All about Convolutions

Suvodeep Sinha
Nerd For Tech
Published in
4 min readMar 20, 2023

The term Convolutional Neural Network (CNN) has gained immense popularity over the years. It is a type of deep neural network that is commonly used for image and video recognition, analysis, and processing.

The key feature of CNNs is their ability to automatically learn and extract features from images using convolutional layers. Convolutional layers consist of a set of learnable filters that are convolved with the input image to extract features at different levels of abstraction.
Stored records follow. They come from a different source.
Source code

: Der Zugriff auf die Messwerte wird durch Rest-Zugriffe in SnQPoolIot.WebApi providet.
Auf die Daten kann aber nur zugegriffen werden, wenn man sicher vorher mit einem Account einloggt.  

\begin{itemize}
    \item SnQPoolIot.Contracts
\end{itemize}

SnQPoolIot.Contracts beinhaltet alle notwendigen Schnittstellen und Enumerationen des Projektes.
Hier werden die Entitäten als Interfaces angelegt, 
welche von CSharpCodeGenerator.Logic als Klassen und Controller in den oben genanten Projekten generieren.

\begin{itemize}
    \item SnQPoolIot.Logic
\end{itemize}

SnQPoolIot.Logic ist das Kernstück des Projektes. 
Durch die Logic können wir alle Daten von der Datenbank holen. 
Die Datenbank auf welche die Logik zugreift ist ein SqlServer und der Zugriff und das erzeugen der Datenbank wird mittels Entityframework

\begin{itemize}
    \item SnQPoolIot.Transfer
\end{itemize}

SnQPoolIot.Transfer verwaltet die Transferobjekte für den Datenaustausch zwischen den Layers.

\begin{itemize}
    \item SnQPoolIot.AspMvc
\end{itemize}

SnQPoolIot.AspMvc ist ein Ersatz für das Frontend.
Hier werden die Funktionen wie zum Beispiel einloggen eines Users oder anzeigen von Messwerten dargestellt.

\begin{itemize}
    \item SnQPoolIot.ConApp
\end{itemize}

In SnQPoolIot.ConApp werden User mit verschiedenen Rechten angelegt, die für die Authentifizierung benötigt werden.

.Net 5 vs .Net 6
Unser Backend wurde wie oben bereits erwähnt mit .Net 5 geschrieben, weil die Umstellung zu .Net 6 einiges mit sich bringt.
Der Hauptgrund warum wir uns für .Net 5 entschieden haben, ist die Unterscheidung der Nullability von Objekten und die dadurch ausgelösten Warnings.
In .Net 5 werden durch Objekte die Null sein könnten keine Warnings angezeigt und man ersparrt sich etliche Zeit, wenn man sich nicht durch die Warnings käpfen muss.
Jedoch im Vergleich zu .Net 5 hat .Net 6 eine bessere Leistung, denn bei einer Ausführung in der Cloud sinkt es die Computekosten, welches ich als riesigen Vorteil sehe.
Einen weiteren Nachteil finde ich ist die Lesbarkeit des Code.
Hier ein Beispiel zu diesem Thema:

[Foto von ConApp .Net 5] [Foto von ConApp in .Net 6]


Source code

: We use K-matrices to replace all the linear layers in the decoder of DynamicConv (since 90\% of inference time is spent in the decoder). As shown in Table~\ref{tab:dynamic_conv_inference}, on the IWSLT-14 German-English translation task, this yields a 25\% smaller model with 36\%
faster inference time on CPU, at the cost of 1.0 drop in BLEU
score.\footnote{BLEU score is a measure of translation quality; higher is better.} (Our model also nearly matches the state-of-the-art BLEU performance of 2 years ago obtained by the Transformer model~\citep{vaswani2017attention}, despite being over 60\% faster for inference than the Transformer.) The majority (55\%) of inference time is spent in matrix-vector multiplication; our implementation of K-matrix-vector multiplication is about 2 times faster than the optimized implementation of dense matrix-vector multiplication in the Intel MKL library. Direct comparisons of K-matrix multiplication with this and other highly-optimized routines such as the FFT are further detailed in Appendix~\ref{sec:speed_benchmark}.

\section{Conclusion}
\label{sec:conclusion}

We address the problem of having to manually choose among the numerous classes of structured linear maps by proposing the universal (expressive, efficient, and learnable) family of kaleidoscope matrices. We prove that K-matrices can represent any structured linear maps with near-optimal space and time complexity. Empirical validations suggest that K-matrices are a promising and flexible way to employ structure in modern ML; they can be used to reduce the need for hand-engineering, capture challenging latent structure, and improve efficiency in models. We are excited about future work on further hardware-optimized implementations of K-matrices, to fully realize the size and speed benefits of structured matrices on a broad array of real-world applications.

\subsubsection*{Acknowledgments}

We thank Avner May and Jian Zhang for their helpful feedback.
This blog helps to understand the work behind them and all the terms needed to be familiar with the framework.

Terminology

Overview of a Convolutional Neural Network

Before introducing the architecture of CNNs, it is important to know a few terms in brief:

Kernel:

A kernel (also known as filter or feature detector) is a small matrix of numbers that is used to scan an image to extract features. By applying multiple kernels, a CNN can detect different features in the input image, such as edges, lines, and shapes, at different spatial locations.

A convolution involving a 3x3 kernel

A convolutional operation involves sliding a filter (also called a kernel or a window) over the input image, performing element-wise multiplication between the filter and the corresponding pixels in the input image, and then summing up the results to produce a single output value. The filter is typically much smaller than the input image.

Stride and Padding

Stride denotes how many steps we are moving in each step in convolution, which by default is 1.

No.of steps = 1 (Stride)

We can observe that the size of the output is smaller than the input. To maintain the dimension of output as in input, we use padding. Padding is a process of adding zeros to the input matrix symmetrically. In the following example, the extra grey blocks denote the padding. It is used to make the dimension of the output the same as the input.

Stride and Padding = 1

The CNN Architecture

I have tried to keep the math behind the explanation hidden in this blog for the sake of understanding easily. A glimpse of the network can understand the process which has been shown above.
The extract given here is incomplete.